How to prune your tree for the best apples

Having apples ready-to-pick in your backyard is wonderful in late spring and early fall, but getting the most from your apple tree means pruning it the right way. Find out how and when to cut to enjoy a delicious apple-bearing tree.

How to prune your tree for the best apples

During the first four years of the life of a fruit tree, you'll want to prune to develop a strong, regular framework of branches.

  • Once you've done that, the next aim is twofold: to keep the tree open to light and air and to maintain the right balance between growth and fruitfulness.
  • Winter pruning (late fall to late winter) promotes growth by directing energy to growth buds at the expense of fruit buds.
  • Summer pruning (from mid to late summer) on the other hand reduces foliage and promotes fruit buds to grow.
  • Depending on your preference, you'll want to prune at the right time.
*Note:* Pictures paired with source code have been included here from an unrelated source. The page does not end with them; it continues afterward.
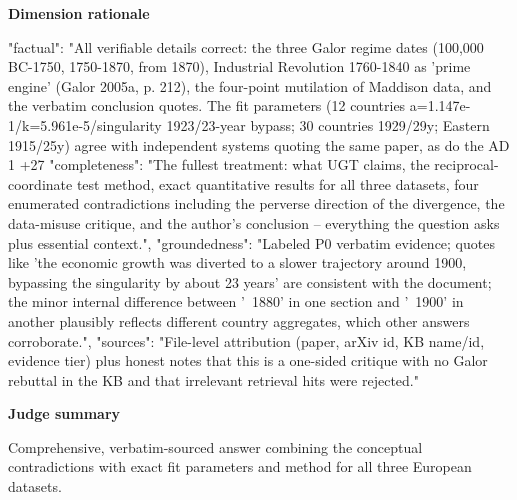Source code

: \documentclass[10pt]{article}
\begin{document}
\textbf{Dimension rationale}
\begin{EvidenceText}
{
  "factual": "All verifiable details correct: the three Galor regime dates (100,000 BC-1750, 1750-1870, from 1870), Industrial Revolution 1760-1840 as 'prime engine' (Galor 2005a, p. 212), the four-point mutilation of Maddison data, and the verbatim conclusion quotes. The fit parameters (12 countries a=1.147e-1/k=5.961e-5/singularity 1923/23-year bypass; 30 countries 1929/29y; Eastern 1915/25y) agree with independent systems quoting the same paper, as do the AD 1 +27%
  "completeness": "The fullest treatment: what UGT claims, the reciprocal-coordinate test method, exact quantitative results for all three datasets, four enumerated contradictions including the perverse direction of the divergence, the data-misuse critique, and the author's conclusion -- everything the question asks plus essential context.",
  "groundedness": "Labeled P0 verbatim evidence; quotes like 'the economic growth was diverted to a slower trajectory around 1900, bypassing the singularity by about 23 years' are consistent with the document; the minor internal difference between '~1880' in one section and '~1900' in another plausibly reflects different country aggregates, which other answers corroborate.",
  "sources": "File-level attribution (paper, arXiv id, KB name/id, evidence tier) plus honest notes that this is a one-sided critique with no Galor rebuttal in the KB and that irrelevant retrieval hits were rejected."
}
\end{EvidenceText}

\textbf{Judge summary}
\begin{EvidenceText}
Comprehensive, verbatim-sourced answer combining the conceptual contradictions with exact fit parameters and method for all three European datasets.
\end{EvidenceText}
\end{document}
Fruit buds and growth buds

When pruning a fruit tree, you must be able to distinguish between a fruit bud (which will produce a blossom and then fruit) and a growth bud (which will produce a new shoot). To make matters even more complicated, growth buds may develop into fruit buds, making it important to know the difference.

  • A heavy winter pruning promotes growth buds.
  • A summer pruning (after new growth is made) tends to promote fruit buds.

The difference between spurs and tips

Some apple varieties produce most of their fruit on short growths known as spurs. These varieties include 'Golden Delicious', 'McIntosh', and 'Stayman'.

  • But some varieties also produce fruit on one-year shoots (tips), both terminally and laterally. 'Rome Beauty' and 'Jonathan' fall into this group.
  • We now have so-called spur strains, and these trees make about one-third less growth and are heavily laden with spurs. 'Golden Delicious', 'Red Delicious', 'McIntosh', 'Winesap', and 'Rome Beauty' are available as spur strains.
  • For backyard apple trees on dwarfing stocks, the spur strains are recommended.

How to make a proper pruning cut

Use sharp shears, otherwise damage may result and disease may enter.

  • Cut just above an outward-pointing bud; do not leave a stump above it, because it will die back and can harbour disease.
  • Cut in the same direction as the bud.

When will my tree bear fruit?

A tree should not be allowed to bear more than one or two fruits in the first year after planting. However, a cordon may fruit within a year after planting; while a dwarf tree on a vigorous rootstock may take five years.

  • The time a tree takes to reach full bearing capacity can vary from four to 15 years, depending on the variety of tree, rootstock, and kind of pruning.